Please remember to remove any food that is not eaten right after your tegu has eaten his/her fill. Insects are well known for stressing reptiles. This also will help keep their cage cleaner.
Adult tegus, For the Argentine Black and White and the Argentine red Tegu. They will take ground turkey, cooked egg (Not raw) scrambled or hard boiled, rodents, fresh fish (Not from a pet shop, due to the chemicals used in these tanks), baby chickens, grapes, tomatoes, strawberries, melons, and just about any other soft fruit. Bananas can be given as well, but not as a staple diet, only in moderation. This is due to the high content of potassium (Known for not binding with calcium). Not more than once every couple of weeks. They also tend to have a very high phosphorous levels.
The Blue Tegu, and the Colombian Black and White, or (Gold Tegu) will take all of the above, except fruit. Also I suggest feeding only killed rodents. Live rodents can bite your animal.

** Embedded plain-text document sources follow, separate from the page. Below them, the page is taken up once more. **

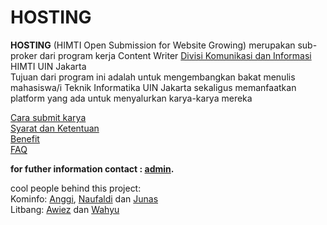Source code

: # HOSTING

**HOSTING** (HIMTI Open Submission for Website Growing) merupakan sub-proker dari program kerja Content Writer [Divisi Komunikasi dan Informasi](https://himtiuinjkt.or.id/blog/program-kerja/divisi-komunikasi-dan-informasi/) HIMTI UIN Jakarta\
Tujuan dari program ini adalah untuk mengembangkan bakat menulis mahasiswa/i Teknik Informatika UIN Jakarta sekaligus memanfaatkan platform yang ada untuk menyalurkan karya-karya mereka

[Cara submit karya](https://github.com/GajAhmadaaa/HIMTIBLOG/blob/main/cara.md)\
[Syarat dan Ketentuan](https://github.com/GajAhmadaaa/HOSTING/blob/main/s&k.md)\
[Benefit](https://github.com/GajAhmadaaa/HIMTIBLOG/blob/main/Benefit.md)\
[FAQ](https://github.com/GajAhmadaaa/HIMTIBLOG/blob/main/FAQ.md)

**for futher information contact : [admin](https://wa.me/6289638065793?text=mau+nanya+tentang+blog+dong).**

cool people behind this project:\
Kominfo: [Anggi](https://www.linkedin.com/in/anggita-m-72b253128/), [Naufaldi](https://www.linkedin.com/in/naufaldi-hafidhigbal-b079b9137/) dan [Junas](https://www.linkedin.com/)\
Litbang: [Awiez](https://www.linkedin.com/in/awiez-fathwa-zein-025b331b0/) dan [Wahyu](https://www.linkedin.com/)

Dead do not, it is just not worth the chance.
My choice of vitamin dust is Herpitive or Fluker's.
A side note on feeding: Tegus can get cage aggressive. They can get to where they will associate their keeper with food. There are a couple of ways to keep this from happening. The first is to feed your tegu in a separate cage or area than his home. Have the food there when you put him with it.
Another way, would be to feed him at night or when he is in his hide. Then he will not see you with food. The first suggestion is the best for a few reasons. One you handle him every day, which helps with the taming process. Another reason would be to remove all chances of him ingesting substrate. And last, but not least, the food would be fresher than feeding at night.
Water:
Tegus require fresh water on a daily basis. It also would be recommended that their water dishes/bowls be big enough to soak in.
Housing:
Hatchlings will do great in a 20 long tank, but they will outgrow these fast. As an adult they require a much larger enclosure. I house mine outside in a 8 ft x 8 ft enclosure. Inside I use a 400 gallon showcase. If building your own cage, remember that these lizards are terrestrial (ground dwelling), So height would not be a necessity. I recommend at least a 6 feet long, 3 feet wide and 3 feet high.
Humidity:
Tegus require high humidity level 60%-70% for proper shedding as well as proper health. Misting on a daily basis is required. If you have another way to raise the humidity, that is fine. Remember not to have the substrate tacky.
Substrate:
I recommend using cypress mulch, orchid bark, Lizard litter, Repti-bark or eucalyptus mulch. These should not be dusty dry or wet. You can mist them a little to keep the dust down, this will also raise the humidity. Make sure it is not tacky, as to stick to their feet. Also your tegu needs to be fed where he will not ingest these substrates. You do not want him to have a intestinal blockage.
Lighting:
Ultraviolet light with a full-spectrum of light is recommended. Lights that emit UVB is a must for this species of reptile. Ultraviolet lighting is important in the production of vitamin D3, which is necessary for calcium metabolism. There are some people that claim added vitamins of D3 would be a good substitute, however I do not. I do use multi-vitamin dust. But I do not depend on it for a substitute for UV lighting.
Hibernation:
Tegus hibernate up to seven months in the wild. They will also do this in captivity if given the chance. However, tegus do not have to hibernate. If they do not hibernate, they may still slow down on feeding during the normal hibernating season. Note the Argentine species are the only ones to do this that I know of. The Colombians are not known to hibernate.